WHAT IS REQUIRED = Include in the output exactly the lines from the opening of the data through the line containing "128 | 0% | 0%", and nothing more.

Records from a data source:
· · · · ·
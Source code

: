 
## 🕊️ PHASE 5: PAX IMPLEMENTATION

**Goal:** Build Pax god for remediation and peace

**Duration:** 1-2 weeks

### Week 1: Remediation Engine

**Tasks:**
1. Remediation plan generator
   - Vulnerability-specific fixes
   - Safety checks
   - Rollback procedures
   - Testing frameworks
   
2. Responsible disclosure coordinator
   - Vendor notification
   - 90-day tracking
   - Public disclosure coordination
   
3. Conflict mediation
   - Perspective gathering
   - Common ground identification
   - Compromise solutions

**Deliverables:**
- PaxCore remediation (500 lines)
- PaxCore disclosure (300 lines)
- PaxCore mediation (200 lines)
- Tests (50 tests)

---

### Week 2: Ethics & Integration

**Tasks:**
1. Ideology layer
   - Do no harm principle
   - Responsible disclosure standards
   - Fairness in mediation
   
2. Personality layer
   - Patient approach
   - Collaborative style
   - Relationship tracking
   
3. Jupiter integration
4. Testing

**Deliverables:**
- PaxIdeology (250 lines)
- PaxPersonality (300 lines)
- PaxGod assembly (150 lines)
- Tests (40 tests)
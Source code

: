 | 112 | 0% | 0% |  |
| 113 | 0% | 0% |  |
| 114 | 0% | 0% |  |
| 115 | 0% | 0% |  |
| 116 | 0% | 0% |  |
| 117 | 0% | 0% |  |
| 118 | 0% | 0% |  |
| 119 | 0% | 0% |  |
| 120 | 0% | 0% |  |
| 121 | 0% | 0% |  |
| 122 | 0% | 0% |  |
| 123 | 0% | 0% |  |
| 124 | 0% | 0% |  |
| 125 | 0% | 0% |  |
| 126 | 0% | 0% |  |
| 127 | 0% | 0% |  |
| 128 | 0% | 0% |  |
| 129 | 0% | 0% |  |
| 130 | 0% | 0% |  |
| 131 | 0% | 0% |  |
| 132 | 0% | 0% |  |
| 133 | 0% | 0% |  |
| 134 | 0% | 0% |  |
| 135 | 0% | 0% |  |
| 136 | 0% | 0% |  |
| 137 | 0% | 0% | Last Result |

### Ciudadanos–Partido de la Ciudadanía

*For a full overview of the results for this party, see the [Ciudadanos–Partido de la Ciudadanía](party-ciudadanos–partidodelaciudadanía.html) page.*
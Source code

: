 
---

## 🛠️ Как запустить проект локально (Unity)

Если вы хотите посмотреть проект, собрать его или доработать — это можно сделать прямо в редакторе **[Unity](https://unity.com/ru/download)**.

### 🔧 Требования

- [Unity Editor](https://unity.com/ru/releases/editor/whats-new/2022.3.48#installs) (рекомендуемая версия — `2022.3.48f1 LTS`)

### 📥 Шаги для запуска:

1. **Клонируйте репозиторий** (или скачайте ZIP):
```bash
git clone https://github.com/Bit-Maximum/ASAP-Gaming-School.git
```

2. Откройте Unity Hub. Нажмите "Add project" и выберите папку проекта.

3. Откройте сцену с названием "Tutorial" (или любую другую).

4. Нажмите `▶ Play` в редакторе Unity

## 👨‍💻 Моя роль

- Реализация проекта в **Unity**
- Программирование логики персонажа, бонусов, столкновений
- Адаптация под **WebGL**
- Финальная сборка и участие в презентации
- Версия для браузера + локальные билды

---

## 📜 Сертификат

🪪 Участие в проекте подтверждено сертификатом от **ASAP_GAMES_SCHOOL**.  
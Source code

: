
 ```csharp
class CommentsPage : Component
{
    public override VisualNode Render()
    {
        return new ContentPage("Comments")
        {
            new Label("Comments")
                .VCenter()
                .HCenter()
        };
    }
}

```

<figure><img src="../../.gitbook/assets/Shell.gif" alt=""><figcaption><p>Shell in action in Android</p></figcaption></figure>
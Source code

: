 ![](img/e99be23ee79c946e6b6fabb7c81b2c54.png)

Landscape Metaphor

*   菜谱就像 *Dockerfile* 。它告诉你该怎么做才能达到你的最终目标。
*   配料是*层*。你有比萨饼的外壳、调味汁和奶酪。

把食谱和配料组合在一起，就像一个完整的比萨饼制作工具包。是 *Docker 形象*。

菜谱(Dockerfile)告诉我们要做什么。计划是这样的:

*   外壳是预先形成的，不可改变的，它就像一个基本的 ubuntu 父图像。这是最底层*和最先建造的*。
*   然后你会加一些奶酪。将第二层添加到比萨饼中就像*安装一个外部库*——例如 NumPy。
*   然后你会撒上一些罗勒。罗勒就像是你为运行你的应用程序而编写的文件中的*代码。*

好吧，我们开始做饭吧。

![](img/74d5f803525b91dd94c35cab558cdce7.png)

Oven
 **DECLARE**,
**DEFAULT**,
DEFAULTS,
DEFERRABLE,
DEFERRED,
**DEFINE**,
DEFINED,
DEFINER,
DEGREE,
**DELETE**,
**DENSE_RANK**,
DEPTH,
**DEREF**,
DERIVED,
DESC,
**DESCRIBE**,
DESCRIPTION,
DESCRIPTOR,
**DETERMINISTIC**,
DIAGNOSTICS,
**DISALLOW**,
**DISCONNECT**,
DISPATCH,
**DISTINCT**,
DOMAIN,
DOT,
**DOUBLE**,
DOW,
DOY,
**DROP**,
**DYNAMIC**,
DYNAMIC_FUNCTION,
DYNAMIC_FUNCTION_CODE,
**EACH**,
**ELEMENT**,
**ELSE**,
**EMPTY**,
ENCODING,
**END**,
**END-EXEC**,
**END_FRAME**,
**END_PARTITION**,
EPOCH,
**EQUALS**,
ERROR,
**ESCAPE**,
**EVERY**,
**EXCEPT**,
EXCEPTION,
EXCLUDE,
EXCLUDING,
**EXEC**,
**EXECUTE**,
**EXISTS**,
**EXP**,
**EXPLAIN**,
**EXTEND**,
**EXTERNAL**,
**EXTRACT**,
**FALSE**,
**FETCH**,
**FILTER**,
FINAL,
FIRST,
· · · · ·
OUTPUT FOR THIS TASK =
Source code

: 
## 🕊️ PHASE 5: PAX IMPLEMENTATION

**Goal:** Build Pax god for remediation and peace

**Duration:** 1-2 weeks

### Week 1: Remediation Engine

**Tasks:**
1. Remediation plan generator
   - Vulnerability-specific fixes
   - Safety checks
   - Rollback procedures
   - Testing frameworks
   
2. Responsible disclosure coordinator
   - Vendor notification
   - 90-day tracking
   - Public disclosure coordination
   
3. Conflict mediation
   - Perspective gathering
   - Common ground identification
   - Compromise solutions

**Deliverables:**
- PaxCore remediation (500 lines)
- PaxCore disclosure (300 lines)
- PaxCore mediation (200 lines)
- Tests (50 tests)

---

### Week 2: Ethics & Integration

**Tasks:**
1. Ideology layer
   - Do no harm principle
   - Responsible disclosure standards
   - Fairness in mediation
   
2. Personality layer
   - Patient approach
   - Collaborative style
   - Relationship tracking
   
3. Jupiter integration
4. Testing

**Deliverables:**
- PaxIdeology (250 lines)
- PaxPersonality (300 lines)
- PaxGod assembly (150 lines)
- Tests (40 tests)
Source code

: | 112 | 0% | 0% |  |
| 113 | 0% | 0% |  |
| 114 | 0% | 0% |  |
| 115 | 0% | 0% |  |
| 116 | 0% | 0% |  |
| 117 | 0% | 0% |  |
| 118 | 0% | 0% |  |
| 119 | 0% | 0% |  |
| 120 | 0% | 0% |  |
| 121 | 0% | 0% |  |
| 122 | 0% | 0% |  |
| 123 | 0% | 0% |  |
| 124 | 0% | 0% |  |
| 125 | 0% | 0% |  |
| 126 | 0% | 0% |  |
| 127 | 0% | 0% |  |
| 128 | 0% | 0% |  |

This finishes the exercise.